Fiat isn’t dead

This one isn't advice, just a view. It's also slightly outside my comfort zone. But if LinkedIn is just an echo chamber then we're all wasting our time.

I don't buy that the fiat system suddenly broke in late 2025 and that alone explains why precious metals (and some other commodities) have gone parabolic.

Yes, US debt continues to grow, no argument there. But I don't believe it crossed some magic threshold last year that suddenly rendered USD obsolete.

In August 2022, the DXY hit 112 - a level not seen for 20 years at that point. At that time total US debt was just shy of $31tn, around 112% of GDP.

Today, the debt stands at ~$38tn - or ~124% of GDP per US Treasury.

To be clear, the US absolutely needs to get its borrowing and spending under control. Households have to balance budgets, governments should not be exempt from that reality.

What I don't believe is that a sudden debt apocalypse is the sole driver of panic buying in precious metals, as a lot of the recent commentary on here suggests.

From August 2022 to August 2024 gold traded in a $600/oz range. Silver increased $9/oz in the same time frame.
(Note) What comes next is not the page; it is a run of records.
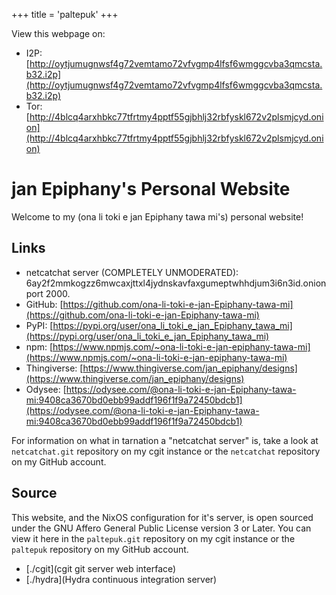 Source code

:+++
title = 'paltepuk'
+++

View this webpage on:

- I2P: [http://oytjumugnwsf4g72vemtamo72vfvgmp4lfsf6wmggcvba3qmcsta.b32.i2p](http://oytjumugnwsf4g72vemtamo72vfvgmp4lfsf6wmggcvba3qmcsta.b32.i2p)
- Tor: [http://4blcq4arxhbkc77tfrtmy4pptf55gjbhlj32rbfyskl672v2plsmjcyd.onion](http://4blcq4arxhbkc77tfrtmy4pptf55gjbhlj32rbfyskl672v2plsmjcyd.onion)

# jan Epiphany's Personal Website

Welcome to my (ona li toki e jan Epiphany tawa mi's) personal website!

## Links

- netcatchat server (COMPLETELY UNMODERATED): 6ay2f2mmkogzz6mwcaxjttxl4jydnskavfaxgumeptwhhdjum3i6n3id.onion port 2000.
- GitHub: [https://github.com/ona-li-toki-e-jan-Epiphany-tawa-mi](https://github.com/ona-li-toki-e-jan-Epiphany-tawa-mi)
- PyPI: [https://pypi.org/user/ona_li_toki_e_jan_Epiphany_tawa_mi](https://pypi.org/user/ona_li_toki_e_jan_Epiphany_tawa_mi)
- npm: [https://www.npmjs.com/~ona-li-toki-e-jan-epiphany-tawa-mi](https://www.npmjs.com/~ona-li-toki-e-jan-epiphany-tawa-mi)
- Thingiverse: [https://www.thingiverse.com/jan_epiphany/designs](https://www.thingiverse.com/jan_epiphany/designs)
- Odysee: [https://odysee.com/@ona-li-toki-e-jan-Epiphany-tawa-mi:9408ca3670bd0ebb99addf196f1f9a72450bdcb1](https://odysee.com/@ona-li-toki-e-jan-Epiphany-tawa-mi:9408ca3670bd0ebb99addf196f1f9a72450bdcb1)

For information on what in tarnation a "netcatchat server" is, take a look at
`netcatchat.git` repository on my cgit instance or the `netcatchat` repository
on my GitHub account.

## Source

This website, and the NixOS configuration for it's server, is open sourced under
the GNU Affero General Public License version 3 or Later. You can view it here
in the `paltepuk.git` repository on my cgit instance or the `paltepuk`
repository on my GitHub account.


- [./cgit](cgit git server web interface)
- [./hydra](Hydra continuous integration server)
That was with a debt-to-GDP ratio already north of 110%.

There are plenty of reasons to be bullish traditional safe havens:
▪️ Elevated geopolitcal risk
▪️ Growing concerns around equity valuations
▪️ Volatility across multiple asset classes
▪️ A USD under pressure

But declaring "fiat is finished" feels premature at best. To me this looks more like a combination of geopolitical hedging, positioning, speculation, and portfolio insurance, not a singular monetary failure.